Implementation of a pharmacist-provided pharmacogenomics service in an executive health program.

PURPOSE

We describe the implementation of a pharmacist-provided pharmacogenomics (PGx) service in an executive health program (EHP) at an academic medical center.

SUMMARY

As interest in genomic testing grows, pharmacists have the opportunity to advance the use of PGx in EHPs, in collaboration with other healthcare professionals. In November 2018, a pharmacist-provided PGx service was established in the EHP at the University of Colorado Hospital.
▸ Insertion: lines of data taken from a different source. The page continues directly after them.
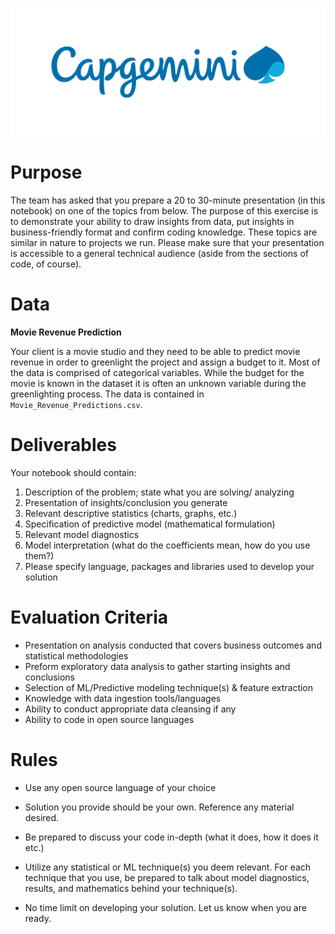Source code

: ![Capgemini](logo.png)

# Purpose 

The team has asked that you prepare a 20 to 30-minute presentation (in this notebook) on one of the topics from below. The purpose of this
exercise is to demonstrate your ability to draw insights from data, put
insights in business-friendly format and confirm coding knowledge. These
topics are similar in nature to projects we run. Please make sure that
your presentation is accessible to a general technical audience (aside from the sections of code, of course). 


# Data 

**Movie Revenue Prediction**  

Your client is a movie studio and they need to be able to predict
movie revenue in order to greenlight the project and assign a budget
to it. Most of the data is comprised of categorical variables. While
the budget for the movie is known in the dataset it is often an
unknown variable during the greenlighting process. The data is contained in `Movie_Revenue_Predictions.csv`.

# Deliverables 
Your notebook should contain:

1.  Description of the problem; state what you are solving/ analyzing
2.  Presentation of insights/conclusion you generate
3.  Relevant descriptive statistics (charts, graphs, etc.) 
4.  Specification of predictive model (mathematical formulation)
5.  Relevant model diagnostics
6.  Model interpretation (what do the coefficients mean, how do you use
    them?)
7.  Please specify language, packages and libraries used to develop your
    solution

# Evaluation Criteria 

- Presentation on analysis conducted that covers business outcomes and statistical methodologies
- Preform exploratory data analysis to gather starting insights and conclusions
- Selection of ML/Predictive modeling technique(s) & feature extraction
- Knowledge with data ingestion tools/languages
- Ability to conduct appropriate data cleansing if any
- Ability to code in open source languages

# Rules 

- Use any open source language of your choice

- Solution you provide should be your own. Reference any material desired.

- Be prepared to discuss your code in-depth (what it does, how it does it etc.)

- Utilize any statistical or ML technique(s) you deem relevant. For
each technique that you use, be prepared to talk about model
diagnostics, results, and mathematics behind your technique(s).

- No time limit on developing your solution. Let us know when you are ready.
The team members included 3 physicians, a pharmacist trained in PGx, a registered dietitian/exercise physiologist, a nurse, and 2 medical assistants. We conducted 4 preimplementation steps: (1) assessment of the patient population, (2) selection of a PGx test, (3) establishment of a visit structure, and (4) selection of a billing model. The PGx consultations involved two 1-hour visits. The first visit encompassed pretest PGx education, review of the patient's current medications and previous medication intolerances, and DNA sample collection for genotyping. After this visit, the pharmacist developed a therapeutic plan based on the PGx test results, discussed the results and plan with the physician, and created a personalized PGx report. At the second visit, the pharmacist reviewed the PGx test results, personalized the PGx report, and discussed the PGx-guided therapeutic plan with the patient. Overall, the strategy worked well; minor challenges included evaluation of gene-drug pairs with limited PGx evidence, communication of information to non-EHP providers, scheduling issues, and reimbursement.

CONCLUSION

The addition of a PGx service within an EHP was feasible and provided pharmacists the opportunity to lead PGx efforts and collaborate with physicians to expand the precision medicine footprint at an academic medical center.